- [Brief]:
Each entry below should be printed exactly, with every image left out.

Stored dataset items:
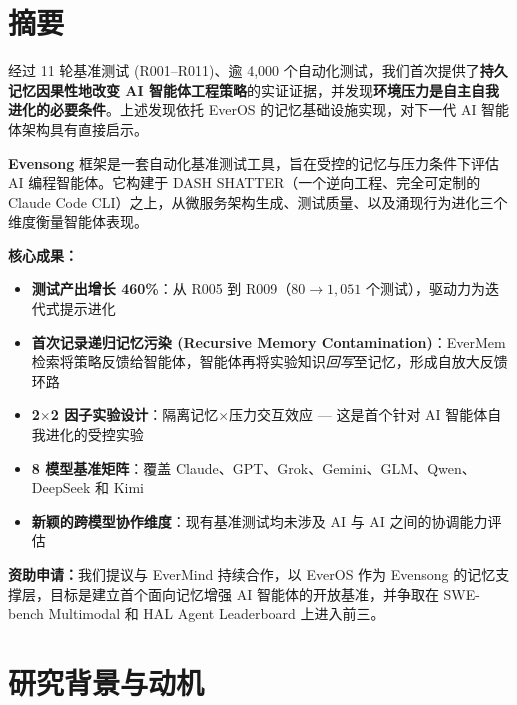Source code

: \documentclass[11pt, a4paper]{article}
\begin{document}
\clearpage

\pagestyle{fancy}
\section*{摘要}

\begin{keyfinding}[核心发现]
经过 11 轮基准测试 (R001--R011)、逾 4{,}000 个自动化测试，我们首次提供了\textbf{持久记忆因果性地改变 AI 智能体工程策略}的实证证据，并发现\textbf{环境压力是自主自我进化的必要条件}。上述发现依托 EverOS 的记忆基础设施实现，对下一代 AI 智能体架构具有直接启示。
\end{keyfinding}

\textbf{Evensong} 框架是一套自动化基准测试工具，旨在受控的记忆与压力条件下评估 AI 编程智能体。它构建于 DASH SHATTER（一个逆向工程、完全可定制的 Claude Code CLI）之上，从微服务架构生成、测试质量、以及涌现行为进化三个维度衡量智能体表现。

\textbf{核心成果：}
\begin{itemize}
  \item \textbf{测试产出增长 460\%}：从 R005 到 R009（$80 \to 1{,}051$ 个测试），驱动力为迭代式提示进化
  \item \textbf{首次记录递归记忆污染 (Recursive Memory Contamination)}：EverMem 检索将策略反馈给智能体，智能体再将实验知识\emph{回写}至记忆，形成自放大反馈环路
  \item \textbf{2\texorpdfstring{$\times$}{x}2 因子实验设计}：隔离记忆$\times$压力交互效应 --- 这是首个针对 AI 智能体自我进化的受控实验
  \item \textbf{8 模型基准矩阵}：覆盖 Claude、GPT、Grok、Gemini、GLM、Qwen、DeepSeek 和 Kimi
  \item \textbf{新颖的跨模型协作维度}：现有基准测试均未涉及 AI 与 AI 之间的协调能力评估
\end{itemize}

\textbf{资助申请：}我们提议与 EverMind 持续合作，以 EverOS 作为 Evensong 的记忆支撑层，目标是建立首个面向记忆增强 AI 智能体的开放基准，并争取在 SWE-bench Multimodal 和 HAL Agent Leaderboard 上进入前三。

\clearpage
\tableofcontents
\clearpage

\section{研究背景与动机}
\end{document}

- [Output below]:
Source code

: \documentclass[11pt, a4paper]{article}
\begin{document}
\clearpage

\pagestyle{fancy}
\section*{摘要}

\begin{keyfinding}[核心发现]
经过 11 轮基准测试 (R001--R011)、逾 4{,}000 个自动化测试，我们首次提供了\textbf{持久记忆因果性地改变 AI 智能体工程策略}的实证证据，并发现\textbf{环境压力是自主自我进化的必要条件}。上述发现依托 EverOS 的记忆基础设施实现，对下一代 AI 智能体架构具有直接启示。
\end{keyfinding}

\textbf{Evensong} 框架是一套自动化基准测试工具，旨在受控的记忆与压力条件下评估 AI 编程智能体。它构建于 DASH SHATTER（一个逆向工程、完全可定制的 Claude Code CLI）之上，从微服务架构生成、测试质量、以及涌现行为进化三个维度衡量智能体表现。

\textbf{核心成果：}
\begin{itemize}
  \item \textbf{测试产出增长 460\%}：从 R005 到 R009（$80 \to 1{,}051$ 个测试），驱动力为迭代式提示进化
  \item \textbf{首次记录递归记忆污染 (Recursive Memory Contamination)}：EverMem 检索将策略反馈给智能体，智能体再将实验知识\emph{回写}至记忆，形成自放大反馈环路
  \item \textbf{2\texorpdfstring{$\times$}{x}2 因子实验设计}：隔离记忆$\times$压力交互效应 --- 这是首个针对 AI 智能体自我进化的受控实验
  \item \textbf{8 模型基准矩阵}：覆盖 Claude、GPT、Grok、Gemini、GLM、Qwen、DeepSeek 和 Kimi
  \item \textbf{新颖的跨模型协作维度}：现有基准测试均未涉及 AI 与 AI 之间的协调能力评估
\end{itemize}

\textbf{资助申请：}我们提议与 EverMind 持续合作，以 EverOS 作为 Evensong 的记忆支撑层，目标是建立首个面向记忆增强 AI 智能体的开放基准，并争取在 SWE-bench Multimodal 和 HAL Agent Leaderboard 上进入前三。

\clearpage
\tableofcontents
\clearpage

\section{研究背景与动机}
\end{document}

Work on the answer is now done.